A dicembre attenzione al regime forfettario: occorre monitorare i redditi per evitare superamenti soglie entro fine anno.

Manca poco più di un mese alla fine dell’anno e ciò impone di iniziare a tenere d’occhio il possibile superamento delle soglie di reddito o ricavi per la permanenza nel regime forfettario (regolato dalla legge 190/2014, comma 54 e seguenti).

Sul finire dello scorso anno, la legge di Bilancio per il 2023 (legge 197/2022) ha permesso di salvare la flat tax a tutti gli autonomi e i professionisti che hanno superato la soglia di 65mila euro di ricavi o compensi, ma sono rimasti entro quella – nuova – di 85mila euro. Lo stesso limite andrà riscontrato anche quest’anno, dal momento che la manovra messa a punto dal Governo Meloni non interviene su questo tema.
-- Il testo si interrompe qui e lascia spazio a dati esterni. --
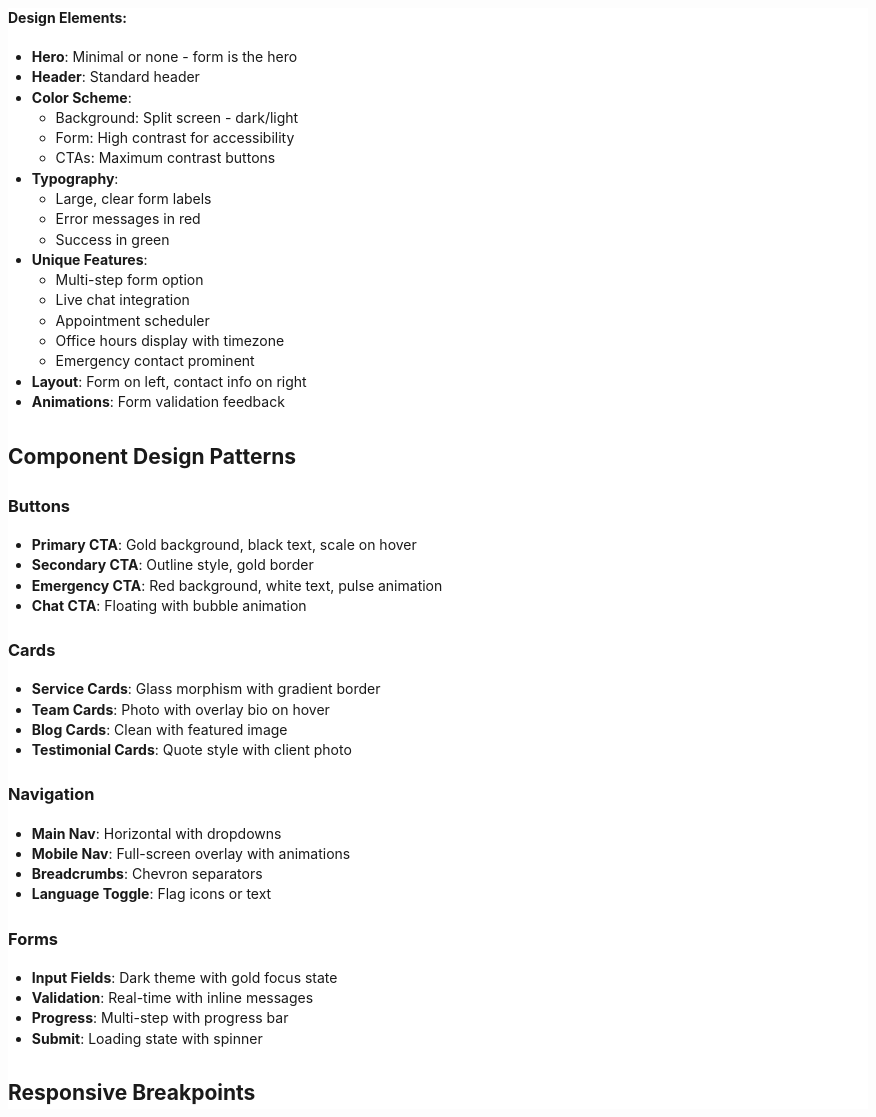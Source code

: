 #### Design Elements:

- **Hero**: Minimal or none - form is the hero
- **Header**: Standard header
- **Color Scheme**:
  - Background: Split screen - dark/light
  - Form: High contrast for accessibility
  - CTAs: Maximum contrast buttons
- **Typography**:
  - Large, clear form labels
  - Error messages in red
  - Success in green
- **Unique Features**:
  - Multi-step form option
  - Live chat integration
  - Appointment scheduler
  - Office hours display with timezone
  - Emergency contact prominent
- **Layout**: Form on left, contact info on right
- **Animations**: Form validation feedback

## Component Design Patterns

### Buttons

- **Primary CTA**: Gold background, black text, scale on hover
- **Secondary CTA**: Outline style, gold border
- **Emergency CTA**: Red background, white text, pulse animation
- **Chat CTA**: Floating with bubble animation

### Cards

- **Service Cards**: Glass morphism with gradient border
- **Team Cards**: Photo with overlay bio on hover
- **Blog Cards**: Clean with featured image
- **Testimonial Cards**: Quote style with client photo

### Navigation

- **Main Nav**: Horizontal with dropdowns
- **Mobile Nav**: Full-screen overlay with animations
- **Breadcrumbs**: Chevron separators
- **Language Toggle**: Flag icons or text

### Forms

- **Input Fields**: Dark theme with gold focus state
- **Validation**: Real-time with inline messages
- **Progress**: Multi-step with progress bar
- **Submit**: Loading state with spinner

## Responsive Breakpoints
La regola è sempre la stessa: chi supera il limite degli 85mila euro nel corso del 2023, esce dal regime forfettario a partire dal 1° gennaio 2024. Da quest’anno, però, c’è un’eccezione, vale a dire l’uscita immediata dal forfait per chi dovesse superare il limite di 100mila euro di ricavi o compensi: una nuova ipotesi introdotta dalla manovra dello scorso anno, che peraltro dovrebbe verificarsi piuttosto di rado.
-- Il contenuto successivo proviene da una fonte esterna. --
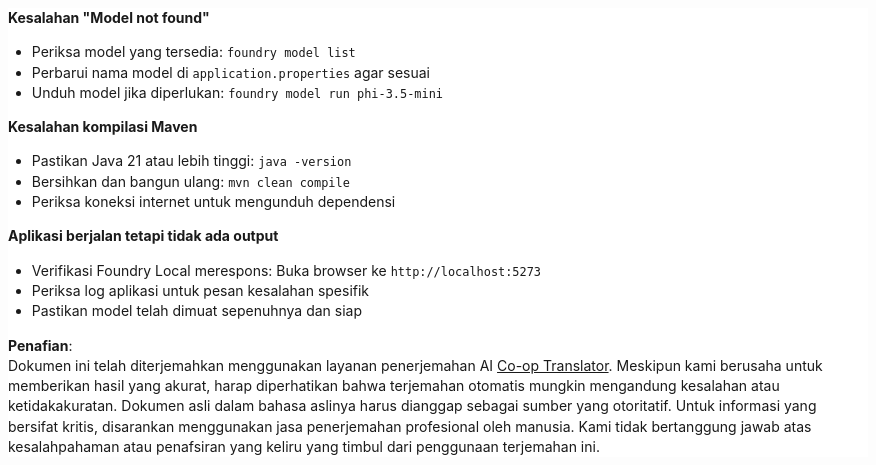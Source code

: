 **Kesalahan "Model not found"**
- Periksa model yang tersedia: `foundry model list`
- Perbarui nama model di `application.properties` agar sesuai
- Unduh model jika diperlukan: `foundry model run phi-3.5-mini`

**Kesalahan kompilasi Maven**
- Pastikan Java 21 atau lebih tinggi: `java -version`
- Bersihkan dan bangun ulang: `mvn clean compile`
- Periksa koneksi internet untuk mengunduh dependensi

**Aplikasi berjalan tetapi tidak ada output**
- Verifikasi Foundry Local merespons: Buka browser ke `http://localhost:5273`
- Periksa log aplikasi untuk pesan kesalahan spesifik
- Pastikan model telah dimuat sepenuhnya dan siap

**Penafian**:  
Dokumen ini telah diterjemahkan menggunakan layanan penerjemahan AI [Co-op Translator](https://github.com/Azure/co-op-translator). Meskipun kami berusaha untuk memberikan hasil yang akurat, harap diperhatikan bahwa terjemahan otomatis mungkin mengandung kesalahan atau ketidakakuratan. Dokumen asli dalam bahasa aslinya harus dianggap sebagai sumber yang otoritatif. Untuk informasi yang bersifat kritis, disarankan menggunakan jasa penerjemahan profesional oleh manusia. Kami tidak bertanggung jawab atas kesalahpahaman atau penafsiran yang keliru yang timbul dari penggunaan terjemahan ini.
Il limite del reddito di lavoro dipendente

Una soglia cui porre particolare attenzione è quella di 30mila euro di reddito di lavoro dipendente o assimilato (articoli 49 50 del Tuir). Chi supera questo livello reddituale nel corso del 2023, a partire dall’anno prossimo non potrà più applicare il regime forfettario.
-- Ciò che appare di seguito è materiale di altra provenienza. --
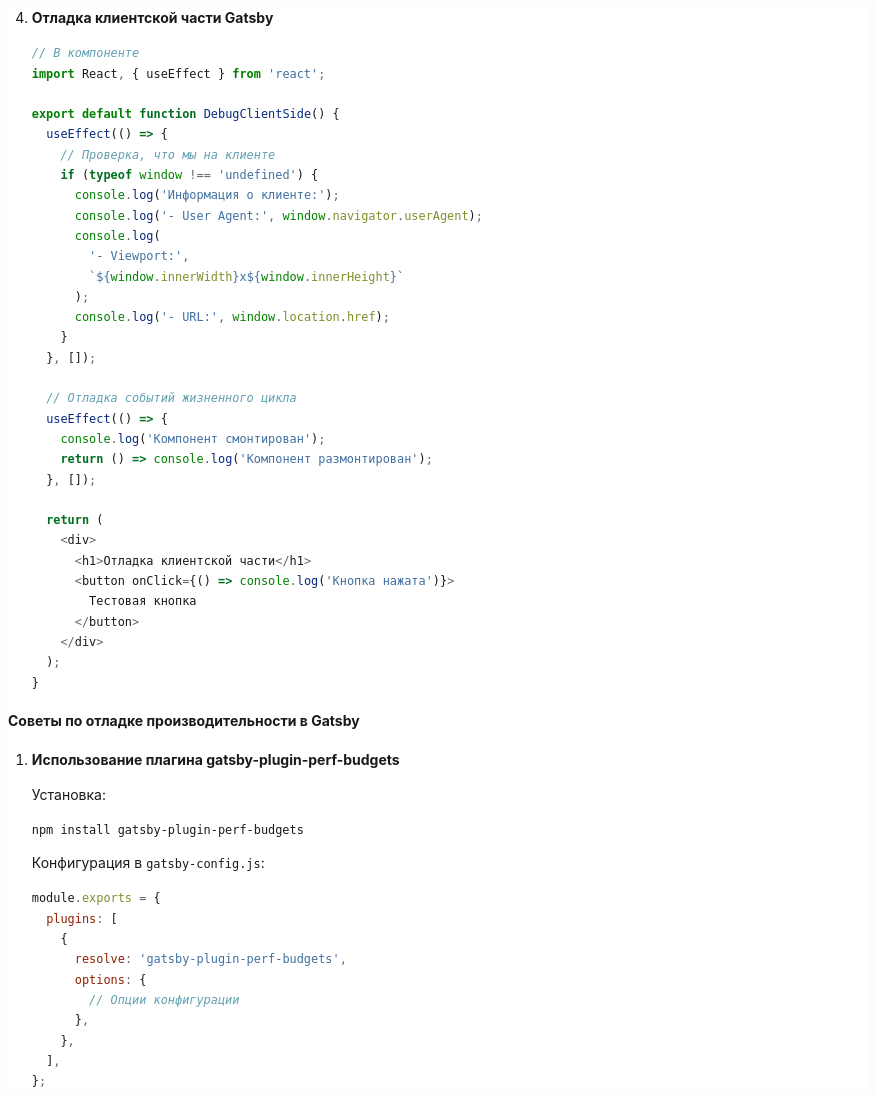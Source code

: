 4. **Отладка клиентской части Gatsby**

   ```javascript
   // В компоненте
   import React, { useEffect } from 'react';

   export default function DebugClientSide() {
     useEffect(() => {
       // Проверка, что мы на клиенте
       if (typeof window !== 'undefined') {
         console.log('Информация о клиенте:');
         console.log('- User Agent:', window.navigator.userAgent);
         console.log(
           '- Viewport:',
           `${window.innerWidth}x${window.innerHeight}`
         );
         console.log('- URL:', window.location.href);
       }
     }, []);

     // Отладка событий жизненного цикла
     useEffect(() => {
       console.log('Компонент смонтирован');
       return () => console.log('Компонент размонтирован');
     }, []);

     return (
       <div>
         <h1>Отладка клиентской части</h1>
         <button onClick={() => console.log('Кнопка нажата')}>
           Тестовая кнопка
         </button>
       </div>
     );
   }
   ```

#### Советы по отладке производительности в Gatsby

1. **Использование плагина gatsby-plugin-perf-budgets**

   Установка:

   ```bash
   npm install gatsby-plugin-perf-budgets
   ```

   Конфигурация в `gatsby-config.js`:

   ```javascript
   module.exports = {
     plugins: [
       {
         resolve: 'gatsby-plugin-perf-budgets',
         options: {
           // Опции конфигурации
         },
       },
     ],
   };
   ```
La questione è piuttosto delicata per i dipendenti che svolgono il classico “secondo lavoro” con partita Iva e – in particolare – per i pensionati che hanno aperto una posizione Iva per coltivare qualche collaborazione. Nelle situazioni poco al di sotto della soglia, l’indicizzazione all’inflazione dell’assegno pensionistico potrebbe far pendere la bilancia dall’altra parte rispetto a quella del regime forfettario.

Oltretutto, per dipendenti e pensionati la verifica del reddito potrebbe essere meno immediata di quella dei ricavi o compensi da parte dei professionisti e degli autonomi: il passaggio dal netto al lordo della busta paga (o del cedolino) è meno immediato della somma del fatturato.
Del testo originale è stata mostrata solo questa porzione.